He had been looking for a long time, very diligently, but soon new, almost unfamiliar sensations visited him. At first distractedly and carelessly, then with attention, and finally with intense curiosity, he began to look around him. The crowd and street life, the noise, the movement, the novelty of objects, the novelty of the situation—all this petty life and everyday triviality, which had long since bored the business-like and busy resident of St. Petersburg, who fruitlessly but fussily sought means all his life to find peace, quiet, and tranquility somewhere in a warm nest earned by labor, sweat, and various other means—all this vulgar prosaicism and boredom, on the contrary, awakened in him a kind of quiet-joyful, bright sensation. His pale cheeks began to be covered with a slight blush, his eyes sparkled as if with new hope, and he eagerly, deeply inhaled the cold, fresh air. He felt unusually light.

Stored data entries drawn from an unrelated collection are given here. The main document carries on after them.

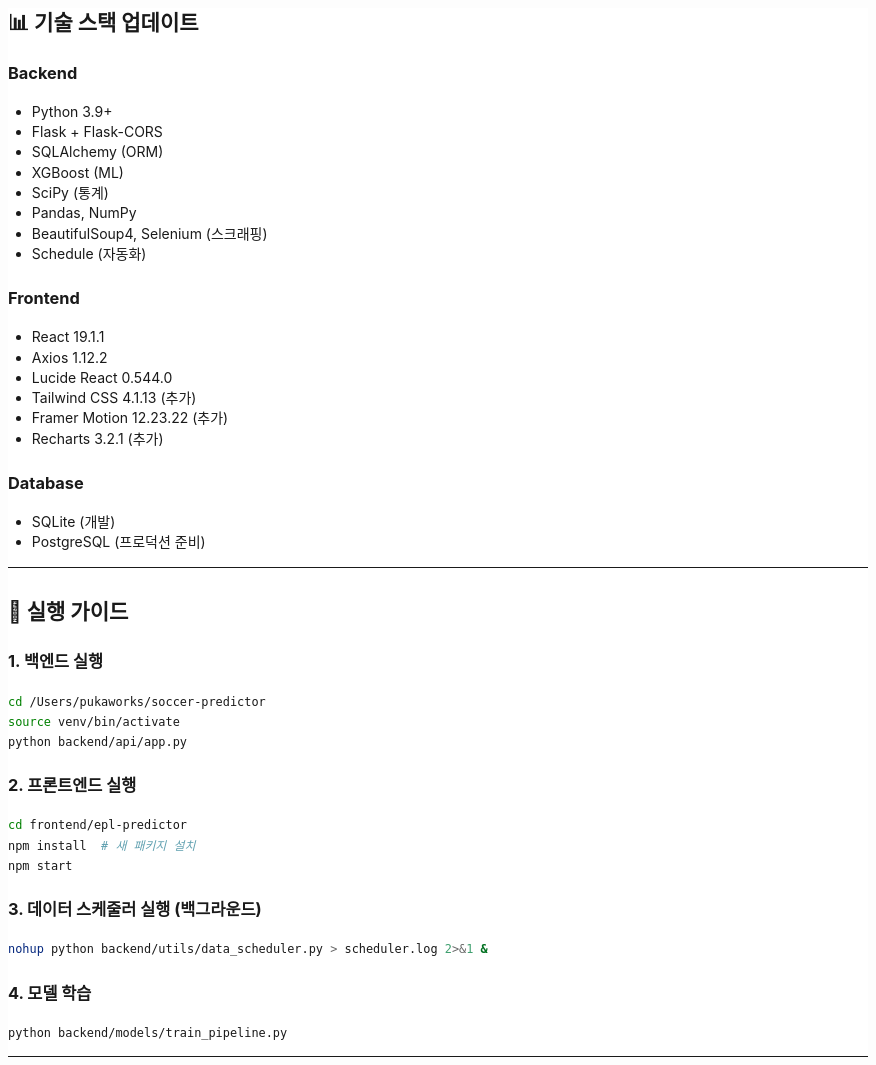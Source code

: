 
## 📊 기술 스택 업데이트

### Backend
- Python 3.9+
- Flask + Flask-CORS
- SQLAlchemy (ORM)
- XGBoost (ML)
- SciPy (통계)
- Pandas, NumPy
- BeautifulSoup4, Selenium (스크래핑)
- Schedule (자동화)

### Frontend
- React 19.1.1
- Axios 1.12.2
- Lucide React 0.544.0
- Tailwind CSS 4.1.13 (추가)
- Framer Motion 12.23.22 (추가)
- Recharts 3.2.1 (추가)

### Database
- SQLite (개발)
- PostgreSQL (프로덕션 준비)

---

## 🚀 실행 가이드

### 1. 백엔드 실행
```bash
cd /Users/pukaworks/soccer-predictor
source venv/bin/activate
python backend/api/app.py
```

### 2. 프론트엔드 실행
```bash
cd frontend/epl-predictor
npm install  # 새 패키지 설치
npm start
```

### 3. 데이터 스케줄러 실행 (백그라운드)
```bash
nohup python backend/utils/data_scheduler.py > scheduler.log 2>&1 &
```

### 4. 모델 학습
```bash
python backend/models/train_pipeline.py
```

---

He had always led a quiet, completely solitary life. About three years ago, having received his academic degree and becoming as free as possible, he went to visit an old man whom he had only known by hearsay until then, and waited a long time until the liveried valet agreed to announce him a second time. Then he entered a high, dark, and deserted hall, extremely boring, as is common in old, time-preserved, inherited noble houses, and saw in it the old man, covered in orders and adorned with gray hair, a friend and colleague of his father and his guardian. The old man handed him a pinch of money. The sum turned out to be very insignificant; it was the remainder of his great-grandfather’s inheritance sold at auction for debts. Ordynov indifferently took possession, took his leave of his guardian forever, and went out into the street. It was an autumn evening, cold and gloomy; the young man was thoughtful, and some unconscious sadness was tearing at his heart. There was fire in his eyes; he felt fever, chills, and heat alternately. On the way, he calculated that he could live on his means for two or three years, or even, with hunger thrown in, four. It grew dark, and rain was drizzling. He bargained for the first corner he came across and moved in within an hour. There, it was as if he had locked himself in a monastery, as if he had withdrawn from the world. Two years later, he had become completely wild.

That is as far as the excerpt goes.